How this dashboard works

From raw legal text to the opportunity score, in plain English. Every number shown anywhere in this dashboard is traceable back through the steps below.

From official text to structured data

Five stages, each idempotent and reproducible.

01
Discovery. A curated regulatory matrix per jurisdiction is fed to a large language model with live web-search grounding, which identifies the statutes, regulations, circulars and guidance notes worth tracking. Output: 1,267 candidate norms across 23 jurisdictions.
02
Scrape. Each norm is fetched from the official source (national gazettes, regulator portals, statutory databases). When a primary source is unreachable — strict firewalls, login walls, JavaScript-rendered single pages — the pipeline falls back to archive snapshots or to a headless browser, with the chosen path logged per norm.
03
Translate. Non-English texts are auto-translated; the original language is preserved alongside so legal verification can quote either side.
04
Analyse. A reasoning LLM reads each body and extracts thirteen structured signals: regime, status_regulatorio, principal deadline + deadline type, seven exige_* service triggers (audit, proof-of-reserves, pentest, AML/KYT, custody, formal verification, independent certification), free-text escopo, and gap_ou_ambiguidade. A second deterministic pass — pure algorithm, no LLM — then re-validates every claim: substring presence of the quote in the body, imperative-verb test for triggers, temporal-anchor test for deadlines, regime-vocabulary test for regimes.
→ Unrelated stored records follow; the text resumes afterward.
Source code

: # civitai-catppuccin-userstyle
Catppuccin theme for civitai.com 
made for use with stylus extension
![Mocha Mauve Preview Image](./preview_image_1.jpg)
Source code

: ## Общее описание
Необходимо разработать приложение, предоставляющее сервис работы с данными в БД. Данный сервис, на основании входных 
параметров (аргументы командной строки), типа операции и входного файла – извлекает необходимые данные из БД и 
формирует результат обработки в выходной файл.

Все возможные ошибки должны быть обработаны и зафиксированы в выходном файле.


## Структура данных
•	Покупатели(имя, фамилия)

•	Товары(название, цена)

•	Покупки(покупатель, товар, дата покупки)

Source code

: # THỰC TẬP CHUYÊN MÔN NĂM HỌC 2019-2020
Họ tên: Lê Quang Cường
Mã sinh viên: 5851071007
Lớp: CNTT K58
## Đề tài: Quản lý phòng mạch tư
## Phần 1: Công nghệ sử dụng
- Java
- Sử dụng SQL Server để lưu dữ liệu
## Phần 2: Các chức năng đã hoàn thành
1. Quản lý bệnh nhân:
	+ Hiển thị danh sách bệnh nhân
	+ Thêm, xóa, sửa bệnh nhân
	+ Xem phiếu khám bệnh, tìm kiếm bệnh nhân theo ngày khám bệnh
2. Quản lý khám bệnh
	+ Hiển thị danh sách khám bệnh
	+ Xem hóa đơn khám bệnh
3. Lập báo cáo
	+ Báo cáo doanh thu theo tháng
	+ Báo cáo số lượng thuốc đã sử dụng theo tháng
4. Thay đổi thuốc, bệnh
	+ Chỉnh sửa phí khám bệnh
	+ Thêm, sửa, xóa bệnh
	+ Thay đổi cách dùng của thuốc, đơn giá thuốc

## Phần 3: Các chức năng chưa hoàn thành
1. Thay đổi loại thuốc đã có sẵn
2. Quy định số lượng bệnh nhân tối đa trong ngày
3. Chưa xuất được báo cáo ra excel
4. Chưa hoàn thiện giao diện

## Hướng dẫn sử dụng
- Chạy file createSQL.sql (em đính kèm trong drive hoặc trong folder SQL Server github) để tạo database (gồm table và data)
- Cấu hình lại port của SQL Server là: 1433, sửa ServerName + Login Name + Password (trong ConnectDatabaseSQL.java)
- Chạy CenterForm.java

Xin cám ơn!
Anything that fails the validator is stripped back to null. Phase 1 rule: every non-null value MUST come with a verbatim quote copied from the body. Better silence than a fabricated claim.
05
Aggregate & export. Per-country overviews are built from the underlying norms. Any-true on triggers, earliest non-past deadline, six text-grounded coverage dimensions (issuance / custody / market abuse / AML / taxation / consumer protection) that drive the maturity tag. A flat CSV plus a typed graph JSON are exported and consumed by this dashboard.

Jurisdictions

tracked end-to-end

Norms

1,267

451 fully analysed

Verified deadlines

body-grounded only

High-confidence markets

of 23, after Phase 1 rerun

How norms connect across borders

A regulatory text never lives alone. The graph captures nine ways one norm can relate to another.

Binding inheritance

53 edges

derivado_de

The source norm legally transposes the target. Created when the body cites the anchor by ID AND, after the Phase 1 rerun, when transposition verbs (“transposes”, “implementa”, “umsetzt”) appear in an evidence quote.

Soft inspiration

95 edges

inspirado_em

The source norm aligns with the target without being legally bound to it. Captures non-EU jurisdictions referencing MiCA, every jurisdiction referencing the FATF Recommendations, and similar.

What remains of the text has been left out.